How do we know angels were created on the second day of creation? From Nechemiah
The list goes on and on.
Last year, we did a three week lesson in Maimonides school on the Gemara in Sanhedrin about Shevnah's rebellion, and after the first week, all of my students were saying "the Midrash is fabricated, where did they get that from" - until we studied all the psukim more carefully and they all recognize that the Midrash's literary, linguistic, and textual sensitivity was so advanced, that many of the 'creations' of the Midrash can be revealed as just closer readings of the text.

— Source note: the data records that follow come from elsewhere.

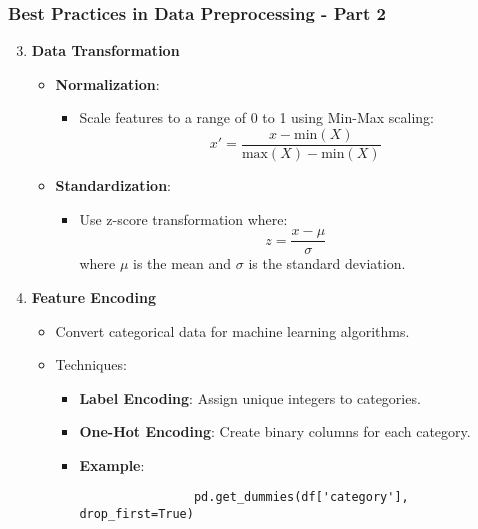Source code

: \documentclass[aspectratio=169]{beamer}
\begin{document}
\begin{frame}[fragile]
    \frametitle{Best Practices in Data Preprocessing - Part 2}
    \begin{enumerate}
        \setcounter{enumi}{2}
        \item \textbf{Data Transformation}
        \begin{itemize}
            \item \textbf{Normalization}:
            \begin{itemize}
                \item Scale features to a range of 0 to 1 using Min-Max scaling:
                \begin{equation}
                x' = \frac{x - \text{min}(X)}{\text{max}(X) - \text{min}(X)}
                \end{equation}
            \end{itemize}
            \item \textbf{Standardization}:
            \begin{itemize}
                \item Use z-score transformation where:
                \begin{equation}
                z = \frac{x - \mu}{\sigma}
                \end{equation}
                where $\mu$ is the mean and $\sigma$ is the standard deviation.
            \end{itemize}
        \end{itemize}
        \item \textbf{Feature Encoding}
        \begin{itemize}
            \item Convert categorical data for machine learning algorithms.
            \item Techniques:
            \begin{itemize}
                \item \textbf{Label Encoding}: Assign unique integers to categories.
                \item \textbf{One-Hot Encoding}: Create binary columns for each category.
                \item \textbf{Example}:
                \begin{lstlisting}
                pd.get_dummies(df['category'], drop_first=True)
                \end{lstlisting}
            \end{itemize}
        \end{itemize}
    \end{enumerate}
\end{frame}
\end{document}
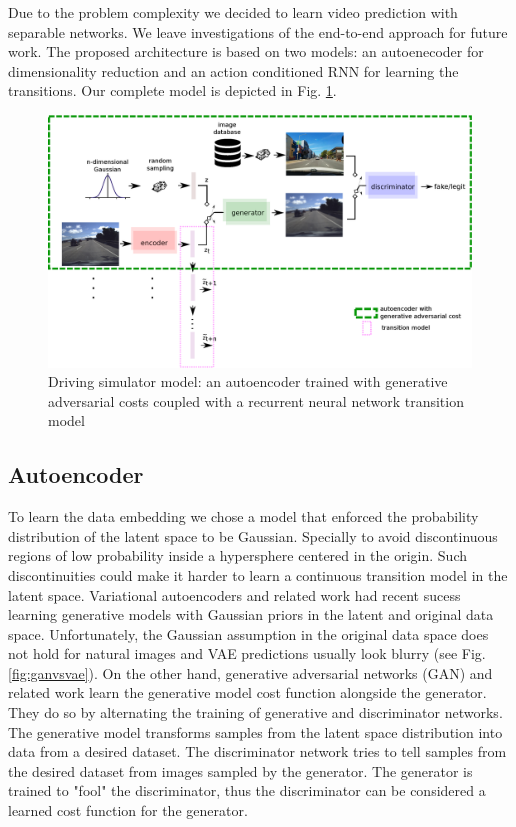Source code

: \documentclass{article} %
\begin{document}
Due to the problem complexity we decided to learn video prediction with separable networks. We leave investigations of the end-to-end
approach for future work. The proposed architecture is based on two models:
an autoenecoder for dimensionality reduction and an action conditioned RNN for learning the transitions. Our complete model is depicted in
Fig. \ref{fig:aemodel}.

\begin{figure}[t]
 \centering
 \includegraphics[scale=0.37]{fullmodel.eps}
 \caption{Driving simulator model: an autoencoder trained with generative adversarial costs coupled with a recurrent neural network transition model}
  \label{fig:aemodel}

\end{figure}


\subsection{Autoencoder}
\label{sub:ae}
To learn the data embedding we chose a model that enforced the probability distribution of the latent space to be Gaussian. Specially to avoid
discontinuous regions of low probability inside a hypersphere centered in the origin. Such discontinuities could make it harder to
learn a continuous transition model in the latent space. Variational autoencoders \cite{VAE} and related work \cite{itlae} \cite{aae} had
recent sucess learning generative models with Gaussian priors in the latent and original data space. Unfortunately, the Gaussian assumption in the original
data space does not hold for natural images and VAE predictions usually look blurry (see Fig. \ref{fig:ganvsvae}).
On the other hand, generative adversarial networks (GAN) \cite{gan} and related work \cite{lapgan} \cite{dcgan} learn the generative model
cost function alongside the generator. They do so by alternating the training of generative and discriminator networks.
The generative model transforms samples from the latent space distribution into data from a desired dataset. The discriminator network
tries to tell samples from the desired dataset from images sampled by the generator. The generator is trained to "fool" the discriminator,
thus the discriminator can be considered a learned cost function for the generator.
\end{document}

I think in 2012, too many of our students will go to colleges (Be them YU, or secular colleges), Yeshivot and Seminaries - where they will meet teachers who criticize Midrash Aggadah; and this will lead too many of our students to then take the next step - that if we can ignore Midrash Agaddah, then we can Midrash Halacha too - and once they make that step, we've lost the battle. Instead, I think we must reaffirm their faith in the Chachmei Ha-mesorah; but not through asserting that it is so, rather, by showing how it is so, and where the Midrash comes from.
In more than half a decade teaching this way, I have yet to find a class or a Midrash when the students did not walk away with a refined, committed embrace of Midrash after we studied them the right way - and I've challenged students to find Midrashim and we work together on them to explain how each and every one is really the pshat.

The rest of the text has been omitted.